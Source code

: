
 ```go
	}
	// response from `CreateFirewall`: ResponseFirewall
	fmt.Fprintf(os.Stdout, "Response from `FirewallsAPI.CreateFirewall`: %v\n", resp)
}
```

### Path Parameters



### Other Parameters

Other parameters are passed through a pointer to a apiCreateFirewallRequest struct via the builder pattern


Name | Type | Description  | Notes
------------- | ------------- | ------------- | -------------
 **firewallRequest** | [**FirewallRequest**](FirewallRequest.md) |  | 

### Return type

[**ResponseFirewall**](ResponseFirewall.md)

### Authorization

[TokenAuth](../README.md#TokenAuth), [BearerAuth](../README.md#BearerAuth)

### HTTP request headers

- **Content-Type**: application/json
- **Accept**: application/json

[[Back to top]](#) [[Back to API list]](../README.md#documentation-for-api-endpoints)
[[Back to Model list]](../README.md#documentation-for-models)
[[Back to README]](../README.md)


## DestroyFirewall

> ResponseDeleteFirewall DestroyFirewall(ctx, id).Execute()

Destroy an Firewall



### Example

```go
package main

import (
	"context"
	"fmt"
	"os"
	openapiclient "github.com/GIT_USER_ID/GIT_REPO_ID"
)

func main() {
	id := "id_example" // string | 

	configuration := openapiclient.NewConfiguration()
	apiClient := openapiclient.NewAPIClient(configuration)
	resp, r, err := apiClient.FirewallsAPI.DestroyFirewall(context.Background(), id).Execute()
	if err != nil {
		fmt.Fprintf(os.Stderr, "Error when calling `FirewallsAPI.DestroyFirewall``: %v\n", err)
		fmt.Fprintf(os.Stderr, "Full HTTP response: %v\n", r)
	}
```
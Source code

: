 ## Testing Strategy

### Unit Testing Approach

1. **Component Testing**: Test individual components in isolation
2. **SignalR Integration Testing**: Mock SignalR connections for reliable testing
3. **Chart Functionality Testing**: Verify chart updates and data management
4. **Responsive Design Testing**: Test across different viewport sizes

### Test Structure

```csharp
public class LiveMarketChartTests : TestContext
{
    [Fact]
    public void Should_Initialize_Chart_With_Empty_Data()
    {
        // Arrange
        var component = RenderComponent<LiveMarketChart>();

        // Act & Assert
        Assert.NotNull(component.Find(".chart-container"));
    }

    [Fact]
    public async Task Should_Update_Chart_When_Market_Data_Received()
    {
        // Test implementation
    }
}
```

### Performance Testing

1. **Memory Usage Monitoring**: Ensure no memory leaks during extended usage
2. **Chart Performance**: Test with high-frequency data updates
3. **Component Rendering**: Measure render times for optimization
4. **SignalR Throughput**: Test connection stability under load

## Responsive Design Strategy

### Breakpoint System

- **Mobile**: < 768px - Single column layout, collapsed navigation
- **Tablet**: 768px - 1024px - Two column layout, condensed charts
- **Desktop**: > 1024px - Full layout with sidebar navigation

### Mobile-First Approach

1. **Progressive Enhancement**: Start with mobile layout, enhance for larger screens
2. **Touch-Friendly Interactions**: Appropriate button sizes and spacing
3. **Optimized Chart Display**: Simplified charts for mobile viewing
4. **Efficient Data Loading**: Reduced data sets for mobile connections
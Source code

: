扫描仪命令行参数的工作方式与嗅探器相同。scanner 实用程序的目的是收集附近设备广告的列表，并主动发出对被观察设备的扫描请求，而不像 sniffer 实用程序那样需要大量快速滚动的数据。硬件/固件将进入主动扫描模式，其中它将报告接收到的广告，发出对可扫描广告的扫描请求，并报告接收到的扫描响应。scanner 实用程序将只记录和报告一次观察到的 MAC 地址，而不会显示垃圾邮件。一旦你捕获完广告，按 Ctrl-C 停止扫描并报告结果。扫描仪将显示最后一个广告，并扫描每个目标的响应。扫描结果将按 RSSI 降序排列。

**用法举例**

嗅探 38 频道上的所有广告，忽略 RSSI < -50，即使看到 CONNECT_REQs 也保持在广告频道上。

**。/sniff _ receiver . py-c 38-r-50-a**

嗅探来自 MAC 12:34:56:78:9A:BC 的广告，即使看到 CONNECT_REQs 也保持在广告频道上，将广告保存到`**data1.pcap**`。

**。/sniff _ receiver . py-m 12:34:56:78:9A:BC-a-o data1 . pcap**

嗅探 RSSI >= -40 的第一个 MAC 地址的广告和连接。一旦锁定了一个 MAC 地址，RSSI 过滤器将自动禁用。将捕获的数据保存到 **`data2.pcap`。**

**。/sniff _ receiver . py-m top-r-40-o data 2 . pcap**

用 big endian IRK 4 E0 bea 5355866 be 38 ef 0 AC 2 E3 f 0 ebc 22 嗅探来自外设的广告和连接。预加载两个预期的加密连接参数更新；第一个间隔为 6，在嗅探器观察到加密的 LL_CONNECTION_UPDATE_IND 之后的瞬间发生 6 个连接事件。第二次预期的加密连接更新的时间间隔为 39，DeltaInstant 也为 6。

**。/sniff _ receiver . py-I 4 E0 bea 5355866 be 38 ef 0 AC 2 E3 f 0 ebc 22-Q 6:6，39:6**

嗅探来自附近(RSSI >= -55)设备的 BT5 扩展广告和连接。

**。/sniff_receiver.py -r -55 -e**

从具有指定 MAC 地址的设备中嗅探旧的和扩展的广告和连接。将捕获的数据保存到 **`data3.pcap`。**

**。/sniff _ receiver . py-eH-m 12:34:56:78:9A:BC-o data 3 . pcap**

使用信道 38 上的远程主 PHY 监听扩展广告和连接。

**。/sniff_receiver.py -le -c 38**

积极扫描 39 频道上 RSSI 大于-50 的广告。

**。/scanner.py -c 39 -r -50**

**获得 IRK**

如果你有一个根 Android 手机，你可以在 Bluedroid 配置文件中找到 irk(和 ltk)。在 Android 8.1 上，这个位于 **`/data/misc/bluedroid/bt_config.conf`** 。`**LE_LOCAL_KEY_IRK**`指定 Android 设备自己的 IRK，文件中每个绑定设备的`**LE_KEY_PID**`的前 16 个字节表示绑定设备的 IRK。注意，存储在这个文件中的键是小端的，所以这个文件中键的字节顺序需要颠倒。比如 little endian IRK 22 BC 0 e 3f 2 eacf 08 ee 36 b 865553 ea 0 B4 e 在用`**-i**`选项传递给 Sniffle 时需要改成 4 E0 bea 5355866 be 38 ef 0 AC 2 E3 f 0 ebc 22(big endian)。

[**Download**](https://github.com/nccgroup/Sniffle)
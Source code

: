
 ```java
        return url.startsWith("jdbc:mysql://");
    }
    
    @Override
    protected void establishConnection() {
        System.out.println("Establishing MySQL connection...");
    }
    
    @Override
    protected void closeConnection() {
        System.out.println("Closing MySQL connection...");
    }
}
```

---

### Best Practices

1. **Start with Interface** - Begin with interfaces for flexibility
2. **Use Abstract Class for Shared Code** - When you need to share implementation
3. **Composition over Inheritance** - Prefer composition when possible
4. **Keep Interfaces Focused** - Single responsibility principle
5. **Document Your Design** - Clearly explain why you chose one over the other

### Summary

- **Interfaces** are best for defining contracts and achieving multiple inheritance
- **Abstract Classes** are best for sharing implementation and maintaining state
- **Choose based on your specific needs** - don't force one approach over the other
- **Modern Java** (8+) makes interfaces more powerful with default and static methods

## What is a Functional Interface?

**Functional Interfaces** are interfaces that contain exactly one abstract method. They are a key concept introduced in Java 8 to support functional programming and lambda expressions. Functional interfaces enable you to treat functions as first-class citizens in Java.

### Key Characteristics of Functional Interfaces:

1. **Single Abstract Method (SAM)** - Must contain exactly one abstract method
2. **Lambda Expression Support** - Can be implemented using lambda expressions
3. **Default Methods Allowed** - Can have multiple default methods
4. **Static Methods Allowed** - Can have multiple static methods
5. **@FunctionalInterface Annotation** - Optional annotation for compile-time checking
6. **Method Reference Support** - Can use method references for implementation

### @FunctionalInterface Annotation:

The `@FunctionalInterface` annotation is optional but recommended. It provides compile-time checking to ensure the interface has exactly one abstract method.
● ● ● ●
For this exercise, work out how many lines in the material include "ResponseFirewall", and give only the number.

(Your solution):
2